Nevertheless, Comrade Wicks did not waver from the decision he had taken to contribute to the mobilization of the international working class against world imperialism and to the building of the World Party. Instead, he consciously established himself as a committed participant in that historic struggle. Although Wicks, due to his deteriorating health, was not officially reappointed to the SEP Central Committee and Political Committee after the 2018 party congress, he was always welcome to participate in these committees whenever he was able. He continued to contribute to the discussions of these committees until his worsened physical condition prevented him from doing so.

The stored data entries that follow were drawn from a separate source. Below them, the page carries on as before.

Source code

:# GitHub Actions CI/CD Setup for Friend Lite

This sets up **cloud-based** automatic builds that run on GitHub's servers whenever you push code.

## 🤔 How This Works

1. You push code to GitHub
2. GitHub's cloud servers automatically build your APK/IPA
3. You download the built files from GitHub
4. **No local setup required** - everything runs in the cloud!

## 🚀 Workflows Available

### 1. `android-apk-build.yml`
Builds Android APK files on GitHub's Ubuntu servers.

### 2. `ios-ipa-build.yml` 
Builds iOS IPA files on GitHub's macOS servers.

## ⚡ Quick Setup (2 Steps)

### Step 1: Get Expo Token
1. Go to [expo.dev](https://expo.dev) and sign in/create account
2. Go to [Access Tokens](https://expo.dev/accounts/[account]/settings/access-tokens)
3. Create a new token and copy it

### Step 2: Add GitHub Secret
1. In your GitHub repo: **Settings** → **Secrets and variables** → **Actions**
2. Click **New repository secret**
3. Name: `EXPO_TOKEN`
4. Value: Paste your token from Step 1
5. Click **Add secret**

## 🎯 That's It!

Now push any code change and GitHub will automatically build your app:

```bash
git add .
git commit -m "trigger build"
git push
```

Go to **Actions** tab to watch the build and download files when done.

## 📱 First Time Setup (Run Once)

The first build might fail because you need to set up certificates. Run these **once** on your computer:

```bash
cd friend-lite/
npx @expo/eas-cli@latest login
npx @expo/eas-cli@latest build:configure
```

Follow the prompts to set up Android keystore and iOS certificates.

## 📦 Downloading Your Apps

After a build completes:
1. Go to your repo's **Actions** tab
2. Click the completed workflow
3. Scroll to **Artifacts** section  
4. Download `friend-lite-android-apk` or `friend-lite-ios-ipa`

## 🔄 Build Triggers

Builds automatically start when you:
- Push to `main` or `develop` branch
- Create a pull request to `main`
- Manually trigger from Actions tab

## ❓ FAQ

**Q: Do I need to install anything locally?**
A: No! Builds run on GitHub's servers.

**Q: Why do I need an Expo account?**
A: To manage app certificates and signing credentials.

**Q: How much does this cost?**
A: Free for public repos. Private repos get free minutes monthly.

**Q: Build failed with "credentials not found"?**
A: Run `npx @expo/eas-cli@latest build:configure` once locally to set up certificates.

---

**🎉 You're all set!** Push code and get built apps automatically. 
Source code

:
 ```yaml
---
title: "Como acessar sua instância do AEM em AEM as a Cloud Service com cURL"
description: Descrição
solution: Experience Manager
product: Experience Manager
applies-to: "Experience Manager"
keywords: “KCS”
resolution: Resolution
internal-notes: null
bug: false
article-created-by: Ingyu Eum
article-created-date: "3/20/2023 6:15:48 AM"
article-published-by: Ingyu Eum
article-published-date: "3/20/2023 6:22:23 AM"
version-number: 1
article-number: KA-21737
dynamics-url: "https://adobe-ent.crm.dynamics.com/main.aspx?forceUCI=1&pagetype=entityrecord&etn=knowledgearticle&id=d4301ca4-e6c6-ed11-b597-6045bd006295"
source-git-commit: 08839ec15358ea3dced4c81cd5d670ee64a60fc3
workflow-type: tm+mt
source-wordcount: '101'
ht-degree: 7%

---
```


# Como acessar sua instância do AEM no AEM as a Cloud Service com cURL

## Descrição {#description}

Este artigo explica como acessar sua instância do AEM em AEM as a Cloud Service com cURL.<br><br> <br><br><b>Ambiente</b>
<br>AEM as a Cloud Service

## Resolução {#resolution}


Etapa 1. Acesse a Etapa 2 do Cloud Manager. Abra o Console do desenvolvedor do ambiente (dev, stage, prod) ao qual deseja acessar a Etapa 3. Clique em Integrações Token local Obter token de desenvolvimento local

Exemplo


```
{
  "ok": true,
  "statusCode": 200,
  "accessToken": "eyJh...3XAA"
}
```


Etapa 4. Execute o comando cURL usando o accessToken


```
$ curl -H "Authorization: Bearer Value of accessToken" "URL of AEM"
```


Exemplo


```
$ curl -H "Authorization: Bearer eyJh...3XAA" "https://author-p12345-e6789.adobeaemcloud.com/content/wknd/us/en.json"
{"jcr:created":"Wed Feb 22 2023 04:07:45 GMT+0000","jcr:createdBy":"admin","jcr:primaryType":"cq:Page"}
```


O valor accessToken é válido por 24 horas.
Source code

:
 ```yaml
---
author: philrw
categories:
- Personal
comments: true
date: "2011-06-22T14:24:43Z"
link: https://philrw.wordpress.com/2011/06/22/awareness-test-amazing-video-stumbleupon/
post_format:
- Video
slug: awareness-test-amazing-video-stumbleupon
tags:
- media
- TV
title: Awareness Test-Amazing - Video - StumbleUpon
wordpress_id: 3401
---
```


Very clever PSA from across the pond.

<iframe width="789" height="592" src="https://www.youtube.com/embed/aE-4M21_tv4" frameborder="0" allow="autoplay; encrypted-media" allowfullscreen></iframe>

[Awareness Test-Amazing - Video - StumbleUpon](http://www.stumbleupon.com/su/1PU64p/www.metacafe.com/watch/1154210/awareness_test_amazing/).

In Chapter 9 of The Struggle for a Proletarian Party, James P. Cannon, one of the founding leaders of the Fourth International, wrote: “Bureaucratic conception of leadership as a function that belongs exclusively to the people in the office at the centre, is abominable and intolerable. … Down with office leadership! To hell with office leadership! You can never build a proletarian movement from an office!” Comrade Wicks’ engagement with party work was molded by this perspective. He placed particular importance on political agitation among the masses and made a conscious effort to dedicate significant time and attention to it.

Likewise, Wicks was patient when communicating what he understood to others and expressed himself with clarity. He was an able speaker who knew the art of structuring and delivering his points effectively. In this regard, he was second only to Keerthi Balasuriya and Wije Dias. A revolutionary movement cannot be sustained without skilled revolutionary writers, organizers, and speakers.

Although personal circumstances existed that could have allowed him to lead a more comfortable life, Wicks never believed there was any greater fulfillment than dedicating himself as a full-timer at the party’s call. He held that the most important task in a person’s life is to dedicate oneself to the path of progress — the cause of social revolution. As James P. Cannon, the Trotskyist leader in the United States, once stated: “The party honours and respects its professional staff. It considers the occupation of a professional revolutionist to be the most honourable of all occupations. The highest aspiration and ambition of every young party member should be to qualify himself for such a profession in life.”